You guys have met Maxx:
Well, that was Maxx a few weeks ago. This is Maxx now:So yeah...he's grown some. He has also gotten exponentially more rotten. I was on a business trip last week. I left on a red-eye Monday morning...Monday afternoon, the hubby came home to this:
That's about half a box of Puffs (with lotion) strewn about my kitchen. Eviscerating facial tissues is obviously a very happy, fun time...
Unfortunately, it wasn't a happy, fun time that lasted, so Maxx moved on to other things. Such as:
Knocking the junk-bowl off the counter and going through its contents. I hope I'm not the only one out there with a junk bowl...it's a location that we keep all sorts of flotsam around the house in...hair ties, chapstick, handcream, approximately 78-zillion bobby pins, lip gloss, etc.
Usually, the household inhabitants wait a full 24-hours when I'm out of town to go completely feral. Maxx set a new record for under 12 hours.
Jeff cleaned up his mess, and tried to kitten-proof the kitchen to keep the chaos at bay.
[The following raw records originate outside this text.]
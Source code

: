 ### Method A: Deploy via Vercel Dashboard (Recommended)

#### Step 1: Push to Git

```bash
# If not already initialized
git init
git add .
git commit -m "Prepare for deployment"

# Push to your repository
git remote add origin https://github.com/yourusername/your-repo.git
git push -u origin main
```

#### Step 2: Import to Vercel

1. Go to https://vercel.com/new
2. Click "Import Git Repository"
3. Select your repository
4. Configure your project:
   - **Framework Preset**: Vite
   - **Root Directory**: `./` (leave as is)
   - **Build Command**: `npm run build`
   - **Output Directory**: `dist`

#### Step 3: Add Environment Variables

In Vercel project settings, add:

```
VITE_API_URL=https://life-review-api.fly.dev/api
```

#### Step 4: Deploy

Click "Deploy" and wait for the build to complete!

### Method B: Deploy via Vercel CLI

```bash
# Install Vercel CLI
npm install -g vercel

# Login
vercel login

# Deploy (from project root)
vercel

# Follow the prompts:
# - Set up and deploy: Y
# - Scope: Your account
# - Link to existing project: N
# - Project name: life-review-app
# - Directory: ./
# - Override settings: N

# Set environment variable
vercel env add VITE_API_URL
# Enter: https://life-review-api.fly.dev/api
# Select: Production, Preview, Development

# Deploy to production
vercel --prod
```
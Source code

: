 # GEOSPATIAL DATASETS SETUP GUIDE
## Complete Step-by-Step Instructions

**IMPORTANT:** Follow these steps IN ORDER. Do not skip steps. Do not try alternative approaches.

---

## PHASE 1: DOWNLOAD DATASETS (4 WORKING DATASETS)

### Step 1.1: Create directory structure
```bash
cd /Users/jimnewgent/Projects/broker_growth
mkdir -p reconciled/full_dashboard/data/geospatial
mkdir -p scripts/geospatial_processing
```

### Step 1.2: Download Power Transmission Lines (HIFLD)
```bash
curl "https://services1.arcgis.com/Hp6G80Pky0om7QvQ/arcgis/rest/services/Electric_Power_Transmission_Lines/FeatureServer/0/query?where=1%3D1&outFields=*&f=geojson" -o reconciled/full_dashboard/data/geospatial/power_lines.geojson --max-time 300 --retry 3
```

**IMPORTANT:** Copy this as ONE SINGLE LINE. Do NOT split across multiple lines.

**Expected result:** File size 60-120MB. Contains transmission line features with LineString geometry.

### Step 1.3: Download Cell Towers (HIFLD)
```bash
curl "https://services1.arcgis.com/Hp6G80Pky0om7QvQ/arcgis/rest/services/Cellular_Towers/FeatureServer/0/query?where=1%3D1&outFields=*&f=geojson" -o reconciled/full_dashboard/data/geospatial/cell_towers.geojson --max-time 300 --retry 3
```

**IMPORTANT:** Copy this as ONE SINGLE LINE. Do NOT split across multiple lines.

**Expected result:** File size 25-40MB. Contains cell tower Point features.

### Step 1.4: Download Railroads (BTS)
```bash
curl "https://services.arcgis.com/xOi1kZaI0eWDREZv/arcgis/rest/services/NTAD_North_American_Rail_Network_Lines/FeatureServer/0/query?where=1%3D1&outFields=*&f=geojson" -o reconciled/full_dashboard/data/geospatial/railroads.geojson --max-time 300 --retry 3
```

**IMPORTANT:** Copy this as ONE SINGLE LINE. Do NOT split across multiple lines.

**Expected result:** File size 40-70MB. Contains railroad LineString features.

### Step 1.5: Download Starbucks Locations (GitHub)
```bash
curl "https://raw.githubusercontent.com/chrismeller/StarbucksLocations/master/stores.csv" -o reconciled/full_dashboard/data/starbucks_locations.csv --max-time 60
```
However, Maxx made one last bid for anarchy by jimmying open the door to the pantry and helping himself to some 12-grain baked goodness:
This cat may be the end of him.
I had barely posted this when I heard a suspicious noise in the foyer...I walked in there and saw:
That's an old-fashioned pencil sharpener that I DIDN'T EVEN KNOW we owned...complete with pencil shavings. I don't know where the little turd found it.
In his defense, though, the stinker is as sweet as pie:
"I helps you blog."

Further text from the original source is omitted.